Check every line of the records below for the string "diversification" and copy the ones that have it.

═════ STORED DATA ═════

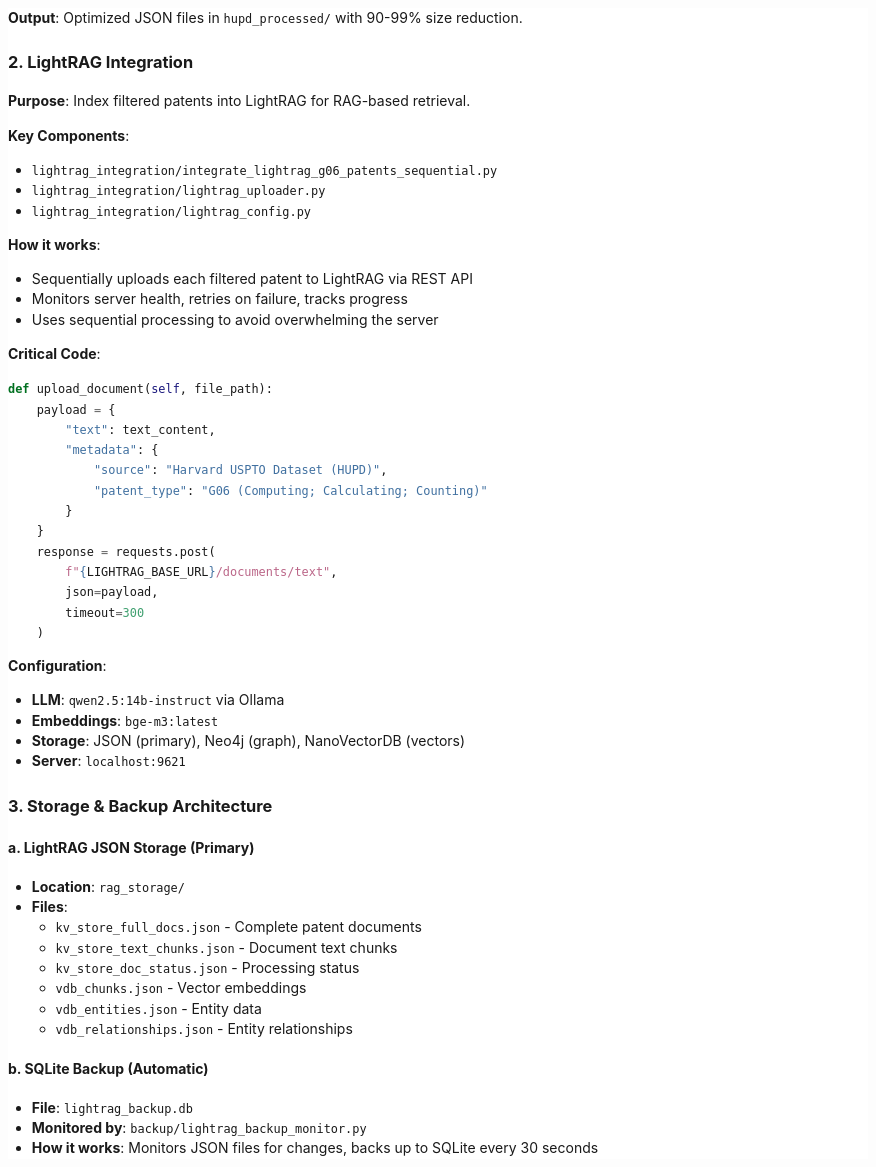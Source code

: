 **Output**: Optimized JSON files in `hupd_processed/` with 90-99% size reduction.

### 2. **LightRAG Integration**

**Purpose**: Index filtered patents into LightRAG for RAG-based retrieval.

**Key Components**:
- `lightrag_integration/integrate_lightrag_g06_patents_sequential.py`
- `lightrag_integration/lightrag_uploader.py`
- `lightrag_integration/lightrag_config.py`

**How it works**:
- Sequentially uploads each filtered patent to LightRAG via REST API
- Monitors server health, retries on failure, tracks progress
- Uses sequential processing to avoid overwhelming the server

**Critical Code**:
```python
def upload_document(self, file_path):
    payload = {
        "text": text_content,
        "metadata": {
            "source": "Harvard USPTO Dataset (HUPD)",
            "patent_type": "G06 (Computing; Calculating; Counting)"
        }
    }
    response = requests.post(
        f"{LIGHTRAG_BASE_URL}/documents/text",
        json=payload,
        timeout=300
    )
```

**Configuration**:
- **LLM**: `qwen2.5:14b-instruct` via Ollama
- **Embeddings**: `bge-m3:latest`
- **Storage**: JSON (primary), Neo4j (graph), NanoVectorDB (vectors)
- **Server**: `localhost:9621`

### 3. **Storage & Backup Architecture**

#### a. LightRAG JSON Storage (Primary)
- **Location**: `rag_storage/`
- **Files**: 
  - `kv_store_full_docs.json` - Complete patent documents
  - `kv_store_text_chunks.json` - Document text chunks
  - `kv_store_doc_status.json` - Processing status
  - `vdb_chunks.json` - Vector embeddings
  - `vdb_entities.json` - Entity data
  - `vdb_relationships.json` - Entity relationships

#### b. SQLite Backup (Automatic)
- **File**: `lightrag_backup.db`
- **Monitored by**: `backup/lightrag_backup_monitor.py`
- **How it works**: Monitors JSON files for changes, backs up to SQLite every 30 seconds
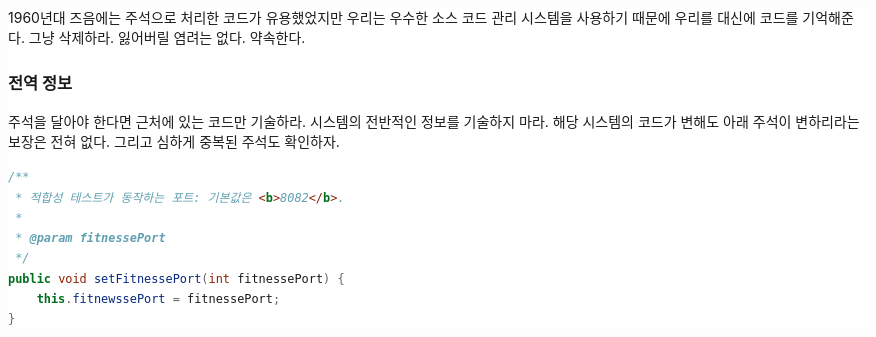 1960년대 즈음에는 주석으로 처리한 코드가 유용했었지만 우리는 우수한 소스 코드 관리 시스템을 사용하기 때문에 우리를 대신에 코드를 기억해준다. 그냥 삭제하라. 잃어버릴 염려는 없다. 약속한다.


### 전역 정보
주석을 달아야 한다면 근처에 있는 코드만 기술하라. 시스템의 전반적인 정보를 기술하지 마라. 해당 시스템의 코드가 변해도 아래 주석이 변하리라는 보장은 전혀 없다. 그리고 심하게 중복된 주석도 확인하자.

```java
/**
 * 적합성 테스트가 동작하는 포트: 기본값은 <b>8082</b>.
 *
 * @param fitnessePort
 */
public void setFitnessePort(int fitnessePort) {
    this.fitnewssePort = fitnessePort;
}
```
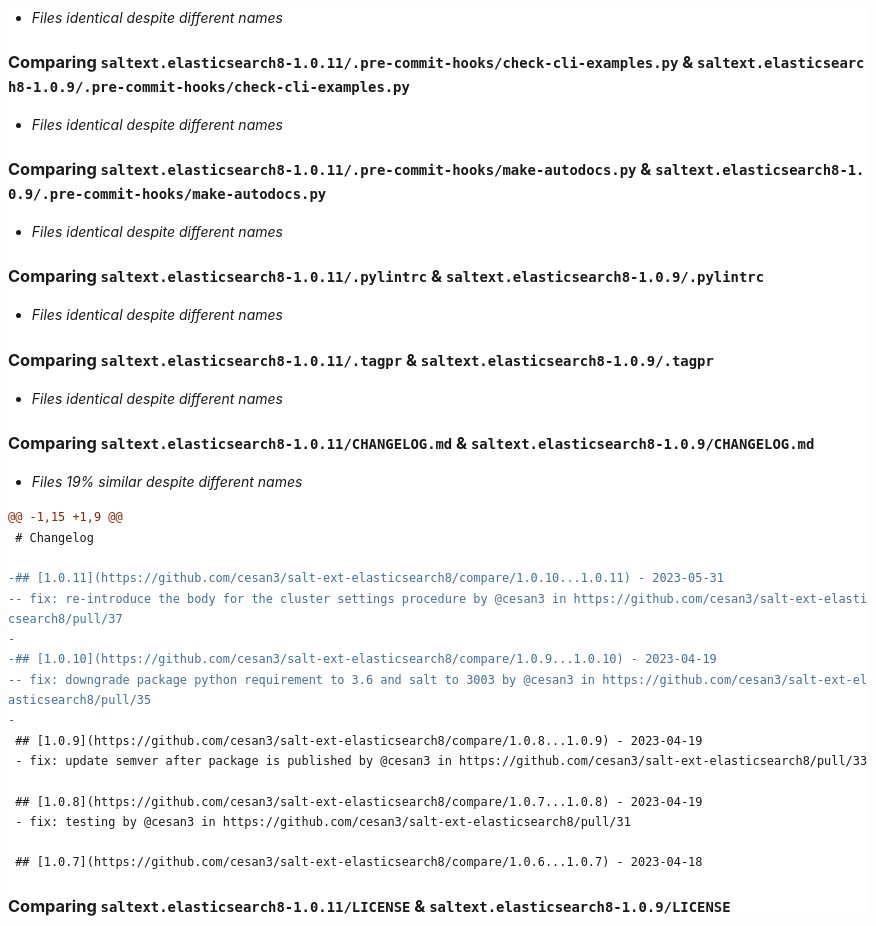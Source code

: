  * *Files identical despite different names*

### Comparing `saltext.elasticsearch8-1.0.11/.pre-commit-hooks/check-cli-examples.py` & `saltext.elasticsearch8-1.0.9/.pre-commit-hooks/check-cli-examples.py`

 * *Files identical despite different names*

### Comparing `saltext.elasticsearch8-1.0.11/.pre-commit-hooks/make-autodocs.py` & `saltext.elasticsearch8-1.0.9/.pre-commit-hooks/make-autodocs.py`

 * *Files identical despite different names*

### Comparing `saltext.elasticsearch8-1.0.11/.pylintrc` & `saltext.elasticsearch8-1.0.9/.pylintrc`

 * *Files identical despite different names*

### Comparing `saltext.elasticsearch8-1.0.11/.tagpr` & `saltext.elasticsearch8-1.0.9/.tagpr`

 * *Files identical despite different names*

### Comparing `saltext.elasticsearch8-1.0.11/CHANGELOG.md` & `saltext.elasticsearch8-1.0.9/CHANGELOG.md`

 * *Files 19% similar despite different names*

```diff
@@ -1,15 +1,9 @@
 # Changelog
 
-## [1.0.11](https://github.com/cesan3/salt-ext-elasticsearch8/compare/1.0.10...1.0.11) - 2023-05-31
-- fix: re-introduce the body for the cluster settings procedure by @cesan3 in https://github.com/cesan3/salt-ext-elasticsearch8/pull/37
-
-## [1.0.10](https://github.com/cesan3/salt-ext-elasticsearch8/compare/1.0.9...1.0.10) - 2023-04-19
-- fix: downgrade package python requirement to 3.6 and salt to 3003 by @cesan3 in https://github.com/cesan3/salt-ext-elasticsearch8/pull/35
-
 ## [1.0.9](https://github.com/cesan3/salt-ext-elasticsearch8/compare/1.0.8...1.0.9) - 2023-04-19
 - fix: update semver after package is published by @cesan3 in https://github.com/cesan3/salt-ext-elasticsearch8/pull/33
 
 ## [1.0.8](https://github.com/cesan3/salt-ext-elasticsearch8/compare/1.0.7...1.0.8) - 2023-04-19
 - fix: testing by @cesan3 in https://github.com/cesan3/salt-ext-elasticsearch8/pull/31
 
 ## [1.0.7](https://github.com/cesan3/salt-ext-elasticsearch8/compare/1.0.6...1.0.7) - 2023-04-18
```

### Comparing `saltext.elasticsearch8-1.0.11/LICENSE` & `saltext.elasticsearch8-1.0.9/LICENSE`
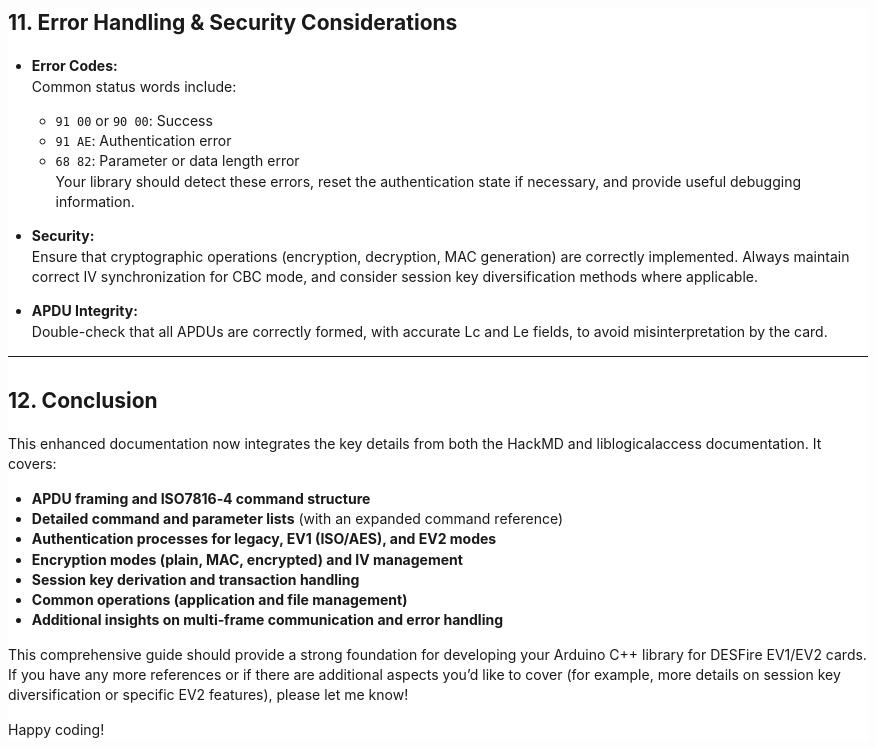 
## 11. Error Handling & Security Considerations

- **Error Codes:**  
  Common status words include:
  - `91 00` or `90 00`: Success
  - `91 AE`: Authentication error
  - `68 82`: Parameter or data length error  
  Your library should detect these errors, reset the authentication state if necessary, and provide useful debugging information.

- **Security:**  
  Ensure that cryptographic operations (encryption, decryption, MAC generation) are correctly implemented. Always maintain correct IV synchronization for CBC mode, and consider session key diversification methods where applicable.

- **APDU Integrity:**  
  Double-check that all APDUs are correctly formed, with accurate Lc and Le fields, to avoid misinterpretation by the card.

---

## 12. Conclusion

This enhanced documentation now integrates the key details from both the HackMD and liblogicalaccess documentation. It covers:

- **APDU framing and ISO7816‑4 command structure**
- **Detailed command and parameter lists** (with an expanded command reference)
- **Authentication processes for legacy, EV1 (ISO/AES), and EV2 modes**
- **Encryption modes (plain, MAC, encrypted) and IV management**
- **Session key derivation and transaction handling**
- **Common operations (application and file management)**
- **Additional insights on multi‑frame communication and error handling**

This comprehensive guide should provide a strong foundation for developing your Arduino C++ library for DESFire EV1/EV2 cards. If you have any more references or if there are additional aspects you’d like to cover (for example, more details on session key diversification or specific EV2 features), please let me know!

Happy coding!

═════

**RESPONSE AREA**
  Ensure that cryptographic operations (encryption, decryption, MAC generation) are correctly implemented. Always maintain correct IV synchronization for CBC mode, and consider session key diversification methods where applicable.
This comprehensive guide should provide a strong foundation for developing your Arduino C++ library for DESFire EV1/EV2 cards. If you have any more references or if there are additional aspects you’d like to cover (for example, more details on session key diversification or specific EV2 features), please let me know!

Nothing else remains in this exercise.